Monday, Dec. 14, 1959

Handouts by Wire

One day last week, a teleprinter in the Los Angeles Mirror-News chattered excitedly with a strange bit of copy. "The following," began a story punched out 6 miles west, "is released by Childrens Hospital of Los Angeles, 4614 Sunset Boulevard. Attention city desks. Advance release. 'Mistletoe is for kissing, not for eating.' " Thereafter followed 200 words, drafted by Childrens Hospital, to the effect that mistletoe is poisonous when taken internally. What was remarkable about the story was not the toxicity of mistletoe but the transmission. One of the publicity man's newer gimmicks in his tireless assault on news space is the teleprinter, which delivers handouts to the city desk looking just like copy hot off the A.P. or U.P.I, machine.

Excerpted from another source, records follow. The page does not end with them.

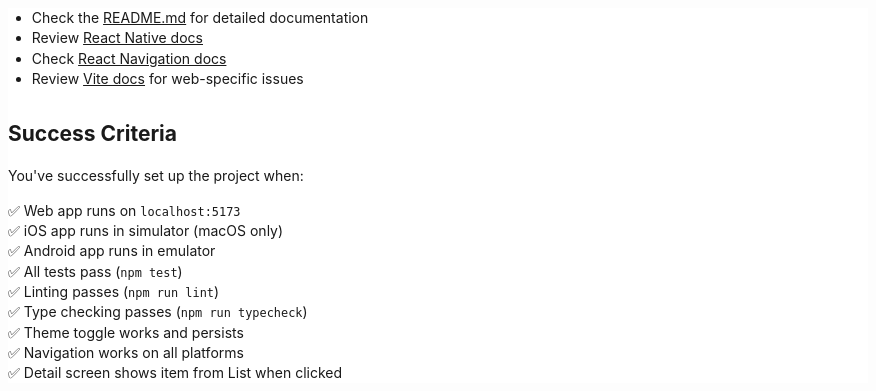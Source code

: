 - Check the [README.md](./README.md) for detailed documentation
- Review [React Native docs](https://reactnative.dev/)
- Check [React Navigation docs](https://reactnavigation.org/)
- Review [Vite docs](https://vitejs.dev/) for web-specific issues

## Success Criteria

You've successfully set up the project when:

✅ Web app runs on `localhost:5173`  
✅ iOS app runs in simulator (macOS only)  
✅ Android app runs in emulator  
✅ All tests pass (`npm test`)  
✅ Linting passes (`npm run lint`)  
✅ Type checking passes (`npm run typecheck`)  
✅ Theme toggle works and persists  
✅ Navigation works on all platforms  
✅ Detail screen shows item from List when clicked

This ingenious approach was first tried five years ago in New York by a onetime publicity man named Herbert Muschel. With less than $10,000 in capital, Muschel launched PR News Association in Manhattan, a publicity wholesaler that took copy from commerce and industry and moved it--for an annual membership fee of $25, plus a daily charge of $15 for transmissions--over printers installed free in newspaper offices, broadcasting stations and other communications outlets that permitted the installation. Today Muschel has more than 700 paying customers--among them General Foods Corp., Kaiser Industries Corp. and the American Heart Association Inc.--whose copy is moved daily to 17 nonpaying subscribers, e.g., the New York Times, five other big Manhattan dailies and the U.S. Information Service.

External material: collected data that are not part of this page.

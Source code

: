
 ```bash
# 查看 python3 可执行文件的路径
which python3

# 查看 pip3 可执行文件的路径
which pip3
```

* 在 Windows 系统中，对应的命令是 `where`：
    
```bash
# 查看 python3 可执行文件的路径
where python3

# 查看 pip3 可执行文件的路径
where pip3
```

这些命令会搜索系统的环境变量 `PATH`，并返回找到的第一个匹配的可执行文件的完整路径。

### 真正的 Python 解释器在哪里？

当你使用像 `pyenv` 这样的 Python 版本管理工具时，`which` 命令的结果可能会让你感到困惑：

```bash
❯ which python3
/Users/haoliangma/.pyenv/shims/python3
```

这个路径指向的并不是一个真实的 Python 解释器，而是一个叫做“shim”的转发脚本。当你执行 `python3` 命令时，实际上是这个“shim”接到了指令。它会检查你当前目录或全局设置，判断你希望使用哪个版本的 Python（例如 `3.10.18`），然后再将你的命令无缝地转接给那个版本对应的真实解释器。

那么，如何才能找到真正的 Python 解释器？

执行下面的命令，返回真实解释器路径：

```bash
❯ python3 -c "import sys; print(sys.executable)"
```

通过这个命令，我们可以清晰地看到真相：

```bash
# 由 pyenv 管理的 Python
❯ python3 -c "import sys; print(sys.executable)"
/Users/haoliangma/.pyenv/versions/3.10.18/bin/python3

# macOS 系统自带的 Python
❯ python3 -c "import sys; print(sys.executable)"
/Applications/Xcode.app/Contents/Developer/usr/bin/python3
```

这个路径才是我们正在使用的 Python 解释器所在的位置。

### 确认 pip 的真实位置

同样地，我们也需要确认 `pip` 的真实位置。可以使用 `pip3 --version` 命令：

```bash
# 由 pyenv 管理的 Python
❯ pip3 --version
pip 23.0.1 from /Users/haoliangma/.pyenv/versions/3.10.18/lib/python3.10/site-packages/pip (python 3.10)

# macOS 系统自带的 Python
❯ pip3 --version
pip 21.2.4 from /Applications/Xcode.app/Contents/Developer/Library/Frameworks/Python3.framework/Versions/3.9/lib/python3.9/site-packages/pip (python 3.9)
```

Muschel's success inevitably attracted imitators. In 1958 Chicago's City News Bureau, a journalistic cooperative financed by all four Chicago dailies, launched the PR News Service, a private publicity system patterned after Muschel's brainchild and equally successful. And this year in Los Angeles, two pressagents, incorporated as Transmit, Inc., offered the same service to Southern California newspapers and radio and television stations.

Some newspaper editors like the idea. "I think it's an intelligent device for distributing news releases and handouts from commercial concerns," said the Los Angeles Mirror-News' managing editor, Ed Murray. "A machine like this doesn't commit you to use the stuff, and I think one's judgment of the news value is likely to be better if it comes in by a machine. And it helps cut down on all that opening of letters."

But not all editors share Murray's view. Said Taylor Trumbo, managing editor of the Los Angeles Times: "Our main objection to such a service is that it would cut down on the personal planting of news releases. We are visited by any number of planters, and we get to know those we think are reliable and those we might have to check further on." On that principle, the Times refused to let Transmit install its machine.